"Anathem" (2008) by Neal Stephenson
A 900 pages sci-fi about a sanctuary for extraterrestrial philosophers, protected from the corrupting influences of the outside saecular world and their extraterrestrial guests - aliens, they are fighting. Apparently aliens come from Earth and some other planets, cosmoses or something.
Internally it’s about Plato-Leibniz-Husserl-Gödel platonism struggling with Kant. Main Gödel ideas as Stephenson states them:
- Entities that are the subject matter of mathematics exist independently of human perceptions, definitions and constructions.
- The human mind is capable of perceiving such entities.
The fun is, on his way to new solid Leibniz-like metaphysics system, Gödel got some Einstein equations solutions, which say it is possible to travel backwards in time, supposing the universe is rotating. Meanwhile platonism is more about religiosity, than practical scientific or social instrument.

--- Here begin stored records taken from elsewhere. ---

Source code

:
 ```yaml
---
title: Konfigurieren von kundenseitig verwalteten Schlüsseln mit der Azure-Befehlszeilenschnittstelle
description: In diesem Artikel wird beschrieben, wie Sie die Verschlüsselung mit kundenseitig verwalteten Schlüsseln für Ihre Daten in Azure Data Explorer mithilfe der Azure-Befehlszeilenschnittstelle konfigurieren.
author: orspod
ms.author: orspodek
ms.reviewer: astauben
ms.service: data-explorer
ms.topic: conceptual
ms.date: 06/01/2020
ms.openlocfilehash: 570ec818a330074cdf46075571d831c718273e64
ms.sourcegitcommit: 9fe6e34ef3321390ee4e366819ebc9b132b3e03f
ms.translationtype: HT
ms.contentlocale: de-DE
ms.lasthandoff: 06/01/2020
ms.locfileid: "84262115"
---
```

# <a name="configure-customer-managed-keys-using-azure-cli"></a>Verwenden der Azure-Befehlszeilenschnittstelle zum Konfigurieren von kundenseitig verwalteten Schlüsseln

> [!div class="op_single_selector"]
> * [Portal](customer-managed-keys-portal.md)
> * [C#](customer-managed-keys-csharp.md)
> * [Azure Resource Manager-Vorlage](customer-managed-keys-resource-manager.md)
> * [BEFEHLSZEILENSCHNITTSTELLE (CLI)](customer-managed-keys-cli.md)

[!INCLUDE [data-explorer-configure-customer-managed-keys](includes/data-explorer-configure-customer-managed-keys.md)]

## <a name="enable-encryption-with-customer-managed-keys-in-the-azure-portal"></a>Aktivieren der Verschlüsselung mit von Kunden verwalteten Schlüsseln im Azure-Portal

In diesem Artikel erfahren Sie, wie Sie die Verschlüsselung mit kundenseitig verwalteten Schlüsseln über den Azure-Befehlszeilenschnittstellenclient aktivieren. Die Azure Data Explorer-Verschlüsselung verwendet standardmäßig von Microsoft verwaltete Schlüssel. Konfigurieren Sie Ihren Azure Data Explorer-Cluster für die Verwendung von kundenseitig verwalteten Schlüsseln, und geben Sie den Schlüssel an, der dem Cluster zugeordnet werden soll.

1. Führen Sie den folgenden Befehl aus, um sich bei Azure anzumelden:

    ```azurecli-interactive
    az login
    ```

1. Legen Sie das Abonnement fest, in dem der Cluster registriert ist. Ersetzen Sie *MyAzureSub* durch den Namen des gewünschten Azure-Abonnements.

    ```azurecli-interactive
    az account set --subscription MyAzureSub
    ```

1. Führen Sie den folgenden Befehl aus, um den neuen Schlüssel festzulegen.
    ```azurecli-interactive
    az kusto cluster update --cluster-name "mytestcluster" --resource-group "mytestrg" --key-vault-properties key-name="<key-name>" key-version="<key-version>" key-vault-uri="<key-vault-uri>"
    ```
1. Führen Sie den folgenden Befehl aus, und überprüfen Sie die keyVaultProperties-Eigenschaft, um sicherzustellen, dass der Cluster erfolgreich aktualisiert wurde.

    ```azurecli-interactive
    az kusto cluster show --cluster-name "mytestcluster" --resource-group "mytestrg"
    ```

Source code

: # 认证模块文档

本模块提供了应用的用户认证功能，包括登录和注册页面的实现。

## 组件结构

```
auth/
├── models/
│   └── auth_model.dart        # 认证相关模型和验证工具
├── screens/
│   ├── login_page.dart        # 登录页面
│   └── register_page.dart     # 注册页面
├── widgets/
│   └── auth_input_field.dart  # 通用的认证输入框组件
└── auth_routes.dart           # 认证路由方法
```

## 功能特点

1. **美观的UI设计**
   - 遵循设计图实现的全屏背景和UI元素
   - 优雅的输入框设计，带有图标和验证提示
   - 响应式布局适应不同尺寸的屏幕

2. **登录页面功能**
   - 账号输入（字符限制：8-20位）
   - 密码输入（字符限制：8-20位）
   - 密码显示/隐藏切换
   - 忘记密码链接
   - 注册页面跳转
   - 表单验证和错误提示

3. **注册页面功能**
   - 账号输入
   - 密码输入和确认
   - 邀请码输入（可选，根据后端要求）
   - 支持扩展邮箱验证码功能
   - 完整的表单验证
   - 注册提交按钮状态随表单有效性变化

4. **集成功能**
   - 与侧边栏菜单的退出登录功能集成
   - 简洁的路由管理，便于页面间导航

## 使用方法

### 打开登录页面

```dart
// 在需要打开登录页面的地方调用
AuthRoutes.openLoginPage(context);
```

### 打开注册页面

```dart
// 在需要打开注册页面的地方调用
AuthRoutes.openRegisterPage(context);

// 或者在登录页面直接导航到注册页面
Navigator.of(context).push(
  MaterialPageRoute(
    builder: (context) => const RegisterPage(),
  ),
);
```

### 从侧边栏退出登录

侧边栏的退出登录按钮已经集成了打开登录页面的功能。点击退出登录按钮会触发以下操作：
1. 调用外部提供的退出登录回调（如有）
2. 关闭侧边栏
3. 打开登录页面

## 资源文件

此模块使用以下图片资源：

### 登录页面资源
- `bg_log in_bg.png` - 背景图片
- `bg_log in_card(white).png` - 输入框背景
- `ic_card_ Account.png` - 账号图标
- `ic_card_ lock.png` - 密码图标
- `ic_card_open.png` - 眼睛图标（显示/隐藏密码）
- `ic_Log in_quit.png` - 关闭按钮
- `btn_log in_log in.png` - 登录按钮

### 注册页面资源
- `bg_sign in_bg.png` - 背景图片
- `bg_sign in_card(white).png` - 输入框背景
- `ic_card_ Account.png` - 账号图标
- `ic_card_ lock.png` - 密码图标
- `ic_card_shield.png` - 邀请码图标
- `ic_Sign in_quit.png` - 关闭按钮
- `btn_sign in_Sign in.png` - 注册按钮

Apart from pure platonism the question of syntax and semantics is a recurring story theme. I might have misunderstood Neal, but it seems, he contrasts them: render unto computer the things that are syntactic, unto human - the semantic ones. Karl Popper in his “Objective Knowledge” (1972) chapter 9.III recalls Alfred Tarski’s results of expressing Ln language semantics as another Ln+1 language syntax. Someday I should dig this a bit deeper, but as for now Popper seem to be closer to truth (pun intended: chapter 9 is all about the truth theory): semantics, consciousness etc are more about quantity, than quality.
Goofs: in russian edition on page 738 it’s said: “... was going so fast through the atmosphere, that it was tearing electrons away from atoms”. Hm. Photoelectric effect is an everyday thing since some 1830-ies. Passage came out a bit awkward instead of breathtaking.
All in all if you like plump Plato-Leibniz sci-fi, this one is nice to try.